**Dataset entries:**
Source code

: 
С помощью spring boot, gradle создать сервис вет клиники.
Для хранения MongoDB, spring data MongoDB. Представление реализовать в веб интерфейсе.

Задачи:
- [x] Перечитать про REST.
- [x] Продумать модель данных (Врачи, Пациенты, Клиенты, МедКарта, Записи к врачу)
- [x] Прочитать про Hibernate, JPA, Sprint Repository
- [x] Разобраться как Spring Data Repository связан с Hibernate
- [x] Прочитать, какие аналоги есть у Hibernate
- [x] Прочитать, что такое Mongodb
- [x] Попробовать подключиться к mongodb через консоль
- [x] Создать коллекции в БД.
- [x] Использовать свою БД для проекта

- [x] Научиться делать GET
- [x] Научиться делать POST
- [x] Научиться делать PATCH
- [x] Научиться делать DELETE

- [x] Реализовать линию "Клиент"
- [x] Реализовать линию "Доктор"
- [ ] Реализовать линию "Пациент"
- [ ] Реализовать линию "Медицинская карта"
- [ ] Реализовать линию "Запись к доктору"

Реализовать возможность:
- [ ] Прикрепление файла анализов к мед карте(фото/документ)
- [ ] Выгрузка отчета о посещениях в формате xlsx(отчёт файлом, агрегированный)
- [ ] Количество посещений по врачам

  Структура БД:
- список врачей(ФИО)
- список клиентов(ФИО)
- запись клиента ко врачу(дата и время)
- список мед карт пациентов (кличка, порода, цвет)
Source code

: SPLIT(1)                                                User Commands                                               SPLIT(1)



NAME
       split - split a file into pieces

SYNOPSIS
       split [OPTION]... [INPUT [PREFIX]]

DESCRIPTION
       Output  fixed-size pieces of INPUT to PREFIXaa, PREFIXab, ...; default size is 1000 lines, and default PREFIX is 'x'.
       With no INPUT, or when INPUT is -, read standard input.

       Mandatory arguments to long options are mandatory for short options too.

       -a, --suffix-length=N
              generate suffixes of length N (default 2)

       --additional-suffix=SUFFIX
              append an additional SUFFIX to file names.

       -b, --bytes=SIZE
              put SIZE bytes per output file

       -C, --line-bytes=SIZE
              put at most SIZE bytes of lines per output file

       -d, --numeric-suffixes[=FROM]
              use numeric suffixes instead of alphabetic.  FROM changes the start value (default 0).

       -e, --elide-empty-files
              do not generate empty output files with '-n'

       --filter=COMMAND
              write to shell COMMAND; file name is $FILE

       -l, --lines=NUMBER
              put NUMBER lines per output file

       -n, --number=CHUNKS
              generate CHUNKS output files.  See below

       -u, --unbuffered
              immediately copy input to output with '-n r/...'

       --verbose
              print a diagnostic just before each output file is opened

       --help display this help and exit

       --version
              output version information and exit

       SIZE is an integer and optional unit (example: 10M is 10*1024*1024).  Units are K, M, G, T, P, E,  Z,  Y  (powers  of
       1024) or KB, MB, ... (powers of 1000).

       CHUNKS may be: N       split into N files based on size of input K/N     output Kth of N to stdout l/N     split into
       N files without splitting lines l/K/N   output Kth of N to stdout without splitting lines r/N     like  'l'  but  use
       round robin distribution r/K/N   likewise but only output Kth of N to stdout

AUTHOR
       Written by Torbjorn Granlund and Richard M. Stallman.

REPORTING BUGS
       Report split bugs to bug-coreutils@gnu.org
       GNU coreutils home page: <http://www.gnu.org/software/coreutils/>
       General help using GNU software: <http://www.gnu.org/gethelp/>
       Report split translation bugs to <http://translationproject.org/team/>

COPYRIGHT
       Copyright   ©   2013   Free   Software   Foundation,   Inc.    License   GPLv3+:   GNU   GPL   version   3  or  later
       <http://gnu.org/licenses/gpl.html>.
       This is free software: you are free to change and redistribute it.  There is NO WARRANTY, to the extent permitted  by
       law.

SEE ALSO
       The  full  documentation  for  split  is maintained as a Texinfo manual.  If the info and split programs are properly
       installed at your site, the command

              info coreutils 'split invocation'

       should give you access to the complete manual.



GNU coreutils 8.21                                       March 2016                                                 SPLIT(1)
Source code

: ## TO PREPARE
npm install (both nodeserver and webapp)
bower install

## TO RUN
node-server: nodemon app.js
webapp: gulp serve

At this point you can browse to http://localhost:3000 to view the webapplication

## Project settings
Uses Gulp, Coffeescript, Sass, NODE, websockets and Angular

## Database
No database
==
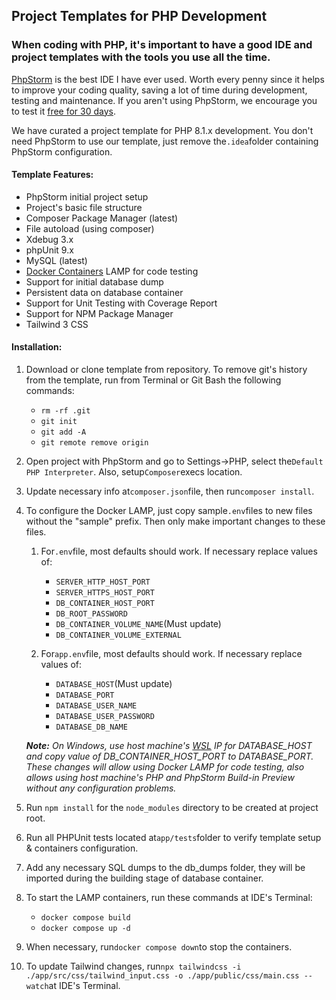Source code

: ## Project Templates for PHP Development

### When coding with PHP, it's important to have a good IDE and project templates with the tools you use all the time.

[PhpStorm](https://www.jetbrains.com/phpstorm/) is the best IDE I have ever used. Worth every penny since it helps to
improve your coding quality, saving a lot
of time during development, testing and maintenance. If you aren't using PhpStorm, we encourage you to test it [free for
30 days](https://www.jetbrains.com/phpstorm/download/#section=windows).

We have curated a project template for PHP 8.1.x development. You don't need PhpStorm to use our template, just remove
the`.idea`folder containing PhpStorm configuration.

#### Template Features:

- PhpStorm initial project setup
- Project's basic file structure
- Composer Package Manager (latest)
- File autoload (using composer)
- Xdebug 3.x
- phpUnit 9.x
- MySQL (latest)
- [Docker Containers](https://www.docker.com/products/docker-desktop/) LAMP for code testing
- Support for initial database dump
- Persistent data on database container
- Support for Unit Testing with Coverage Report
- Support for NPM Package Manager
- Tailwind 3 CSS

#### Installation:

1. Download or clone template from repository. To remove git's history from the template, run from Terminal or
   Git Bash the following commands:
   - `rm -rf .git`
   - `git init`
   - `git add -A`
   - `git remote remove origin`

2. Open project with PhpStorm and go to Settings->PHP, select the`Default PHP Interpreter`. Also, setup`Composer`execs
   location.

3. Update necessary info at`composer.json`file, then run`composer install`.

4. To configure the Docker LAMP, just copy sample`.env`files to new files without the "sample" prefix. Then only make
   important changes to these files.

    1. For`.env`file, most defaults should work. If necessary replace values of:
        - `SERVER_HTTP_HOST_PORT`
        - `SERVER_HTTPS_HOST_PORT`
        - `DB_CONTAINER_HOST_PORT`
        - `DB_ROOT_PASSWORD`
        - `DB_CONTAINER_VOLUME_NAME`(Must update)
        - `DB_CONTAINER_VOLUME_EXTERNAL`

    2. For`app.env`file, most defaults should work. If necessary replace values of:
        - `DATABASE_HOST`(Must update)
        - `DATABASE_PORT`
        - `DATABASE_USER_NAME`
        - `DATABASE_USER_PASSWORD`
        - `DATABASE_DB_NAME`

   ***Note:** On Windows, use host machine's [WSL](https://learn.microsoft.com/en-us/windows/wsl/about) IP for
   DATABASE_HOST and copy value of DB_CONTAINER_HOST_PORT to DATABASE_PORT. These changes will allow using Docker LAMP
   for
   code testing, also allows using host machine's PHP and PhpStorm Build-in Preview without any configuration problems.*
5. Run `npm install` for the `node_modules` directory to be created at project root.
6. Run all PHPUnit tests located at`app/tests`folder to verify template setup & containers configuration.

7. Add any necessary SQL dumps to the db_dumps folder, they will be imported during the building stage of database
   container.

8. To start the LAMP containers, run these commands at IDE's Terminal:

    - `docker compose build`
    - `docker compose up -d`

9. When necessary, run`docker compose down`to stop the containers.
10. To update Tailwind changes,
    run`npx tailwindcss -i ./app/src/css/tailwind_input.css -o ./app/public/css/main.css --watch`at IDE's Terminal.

**TASK ITEM:** Above are the records. Copy the lines beginning at the one that has "for code testing" and ending with the one that has "Git Bash the", unchanged.

**TASK SOLUTION:**
- [Docker Containers](https://www.docker.com/products/docker-desktop/) LAMP for code testing
- Support for initial database dump
- Persistent data on database container
- Support for Unit Testing with Coverage Report
- Support for NPM Package Manager
- Tailwind 3 CSS

#### Installation:

1. Download or clone template from repository. To remove git's history from the template, run from Terminal or
   Git Bash the following commands:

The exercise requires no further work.